Tweaked the web scraper github repo (above) to scrape 1000 job postings from glassdoor.com. With each job, we got the following:

  • Job Title
  • Salary Estimate
  • Job Description
  • Rating
  • Company
  • Location
  • Company Headquarters
  • Company Size
  • Company Founded Date
  • Type of Ownership
  • Industry
  • Sector
  • Revenue
  • Competitors

Data Cleaning

The next step after scraping data was to clean the data so that we can use it for the model.Made some following changes and also created couple of following variables:

  • Parsed numeric data out of salary
  • Made columns for employer provided salary and hourly wages
  • Removed rows without salary
  • Parsed rating out of company text
  • Made a new column for company state
  • Added a column for if the job was at the company’s headquarters
  • Transformed founded date into age of company
  • Made columns for if different skills were listed in the job description:
    • Python
    • R
    • Excel
    • AWS
    • Spark
  • Column for simplified job title and Seniority
  • Column for description length

Exploratory Data Analysis (EDA)

Examined the distributions of the data and the value counts for the various categorical variables. Below are a few highlights from the pivot tables.

alt text

alt text

alt text

alt text

alt text

alt text

Model Building

In this section, first step was to transform the categorical variables inot dummy variables.Also, split the data into train & tests sets with a test_size = 0.2.

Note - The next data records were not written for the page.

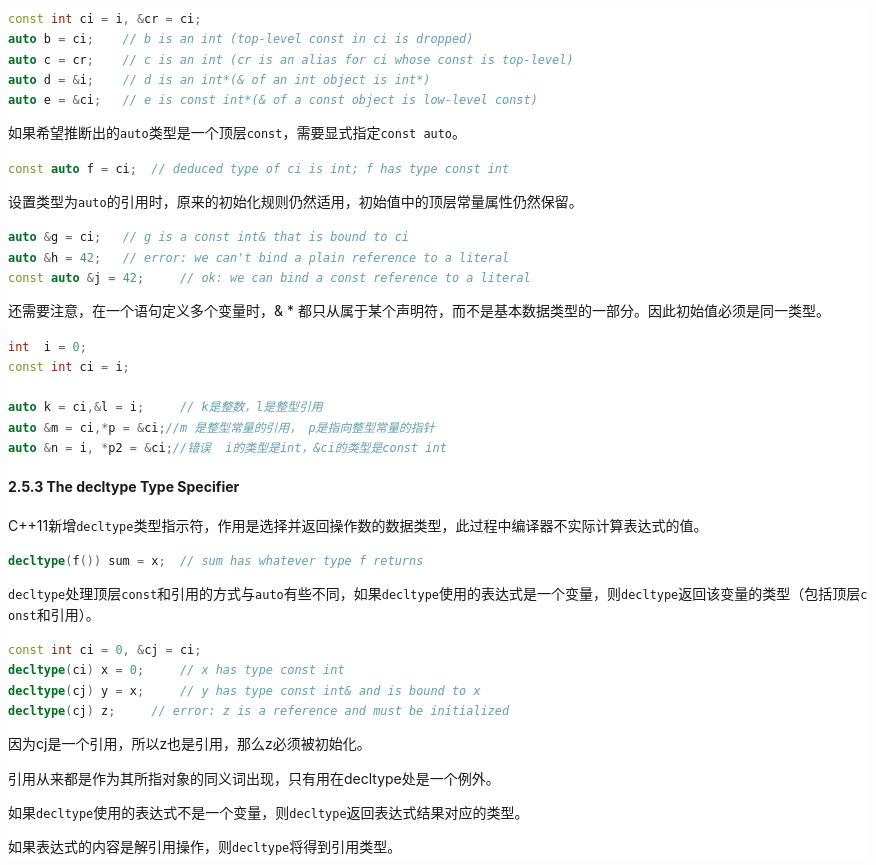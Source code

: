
   ```c++
  const int ci = i, &cr = ci;
  auto b = ci;    // b is an int (top-level const in ci is dropped)
  auto c = cr;    // c is an int (cr is an alias for ci whose const is top-level)
  auto d = &i;    // d is an int*(& of an int object is int*)
  auto e = &ci;   // e is const int*(& of a const object is low-level const)
  ```

  如果希望推断出的`auto`类型是一个顶层`const`，需要显式指定`const auto`。

  ```C++
  const auto f = ci;  // deduced type of ci is int; f has type const int
  ```


设置类型为`auto`的引用时，原来的初始化规则仍然适用，初始值中的顶层常量属性仍然保留。

```c++
auto &g = ci;   // g is a const int& that is bound to ci
auto &h = 42;   // error: we can't bind a plain reference to a literal
const auto &j = 42;     // ok: we can bind a const reference to a literal
```

还需要注意，在一个语句定义多个变量时，& * 都只从属于某个声明符，而不是基本数据类型的一部分。因此初始值必须是同一类型。

```c++
int  i = 0;
const int ci = i; 

auto k = ci,&l = i;		// k是整数，l是整型引用
auto &m = ci,*p = &ci;//m 是整型常量的引用， p是指向整型常量的指针
auto &n = i, *p2 = &ci;//错误  i的类型是int，&ci的类型是const int
```



#### 2.5.3 The decltype Type Specifier

C++11新增`decltype`类型指示符，作用是选择并返回操作数的数据类型，此过程中编译器不实际计算表达式的值。

```c++
decltype(f()) sum = x;  // sum has whatever type f returns
```

`decltype`处理顶层`const`和引用的方式与`auto`有些不同，如果`decltype`使用的表达式是一个变量，则`decltype`返回该变量的类型（包括顶层`const`和引用）。

```c++
const int ci = 0, &cj = ci;
decltype(ci) x = 0;     // x has type const int
decltype(cj) y = x;     // y has type const int& and is bound to x
decltype(cj) z;     // error: z is a reference and must be initialized
```

因为cj是一个引用，所以z也是引用，那么z必须被初始化。

引用从来都是作为其所指对象的同义词出现，只有用在decltype处是一个例外。



如果`decltype`使用的表达式不是一个变量，则`decltype`返回表达式结果对应的类型。

如果表达式的内容是解引用操作，则`decltype`将得到引用类型。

Tried 4 different models and evaluated them using Mean Absolute Error. I chose MAE because it is relatively easy to interpret and outliers aren’t particularly bad in for this type of model.

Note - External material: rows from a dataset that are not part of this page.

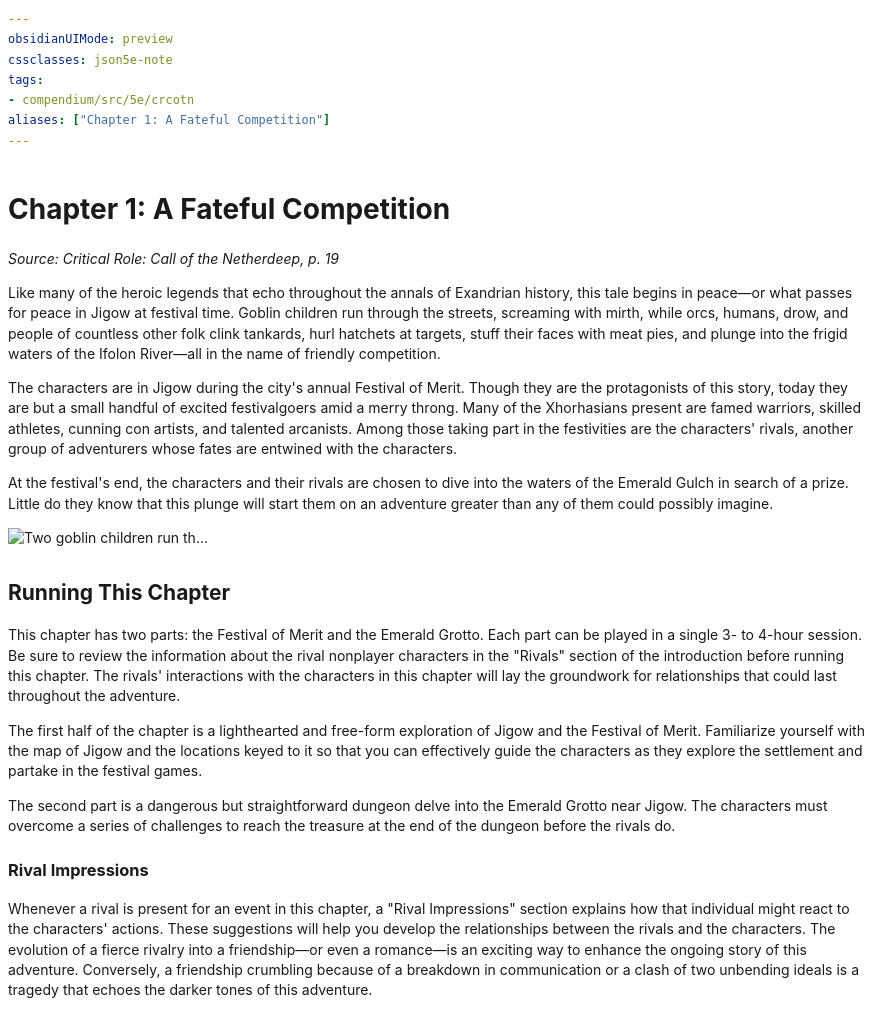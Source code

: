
 ```yaml
---
obsidianUIMode: preview
cssclasses: json5e-note
tags:
- compendium/src/5e/crcotn
aliases: ["Chapter 1: A Fateful Competition"]
---
```

# Chapter 1: A Fateful Competition
*Source: Critical Role: Call of the Netherdeep, p. 19* 

Like many of the heroic legends that echo throughout the annals of Exandrian history, this tale begins in peace—or what passes for peace in Jigow at festival time. Goblin children run through the streets, screaming with mirth, while orcs, humans, drow, and people of countless other folk clink tankards, hurl hatchets at targets, stuff their faces with meat pies, and plunge into the frigid waters of the Ifolon River—all in the name of friendly competition.

The characters are in Jigow during the city's annual Festival of Merit. Though they are the protagonists of this story, today they are but a small handful of excited festivalgoers amid a merry throng. Many of the Xhorhasians present are famed warriors, skilled athletes, cunning con artists, and talented arcanists. Among those taking part in the festivities are the characters' rivals, another group of adventurers whose fates are entwined with the characters.

At the festival's end, the characters and their rivals are chosen to dive into the waters of the Emerald Gulch in search of a prize. Little do they know that this plunge will start them on an adventure greater than any of them could possibly imagine.

![Two goblin children run th...](https://raw.githubusercontent.com/5etools-mirror-3/5etools-img/main/adventure/CRCotN/008-01-001.intro-splash.webp#center "Two goblin children run through the streets of Jigow with a delicious meat pie")

## Running This Chapter

This chapter has two parts: the Festival of Merit and the Emerald Grotto. Each part can be played in a single 3- to 4-hour session. Be sure to review the information about the rival nonplayer characters in the "Rivals" section of the introduction before running this chapter. The rivals' interactions with the characters in this chapter will lay the groundwork for relationships that could last throughout the adventure.

The first half of the chapter is a lighthearted and free-form exploration of Jigow and the Festival of Merit. Familiarize yourself with the map of Jigow and the locations keyed to it so that you can effectively guide the characters as they explore the settlement and partake in the festival games.

The second part is a dangerous but straightforward dungeon delve into the Emerald Grotto near Jigow. The characters must overcome a series of challenges to reach the treasure at the end of the dungeon before the rivals do.

### Rival Impressions

Whenever a rival is present for an event in this chapter, a "Rival Impressions" section explains how that individual might react to the characters' actions. These suggestions will help you develop the relationships between the rivals and the characters. The evolution of a fierce rivalry into a friendship—or even a romance—is an exciting way to enhance the ongoing story of this adventure. Conversely, a friendship crumbling because of a breakdown in communication or a clash of two unbending ideals is a tragedy that echoes the darker tones of this adventure.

Four different models which I tried:

  • Multiple Linear Regression – Baseline for the model
  • Lasso Regression – Because of the sparse data from the many categorical variables, I thought a normalized regression like lasso would be effective.
  • Ridge Regression - Because linear regression wasn't providing expected results so had to regularize the data by shrinking the input coefficients and minimising the cost function using L2 regularization
  • Random Forest Regressor – Again, with the sparsity associated with the data, I thought that this would be a good fit

Model Performance

The Random Forest model far outperformed the other approaches on the test and validation sets.

  • Random Forest : MAE = 11.09
  • Linear Regression: MAE = 24.07
  • Ridge Regression: MAE = 18.88
  • Lasoo Regression: MAE = 19.67

Productionization

In this step, I built a flask API endpoint that was hosted on a local webserver by following along with the TDS tutorial in the reference section above. The API endpoint takes in a request with a list of values from a job listing and returns an estimated salary.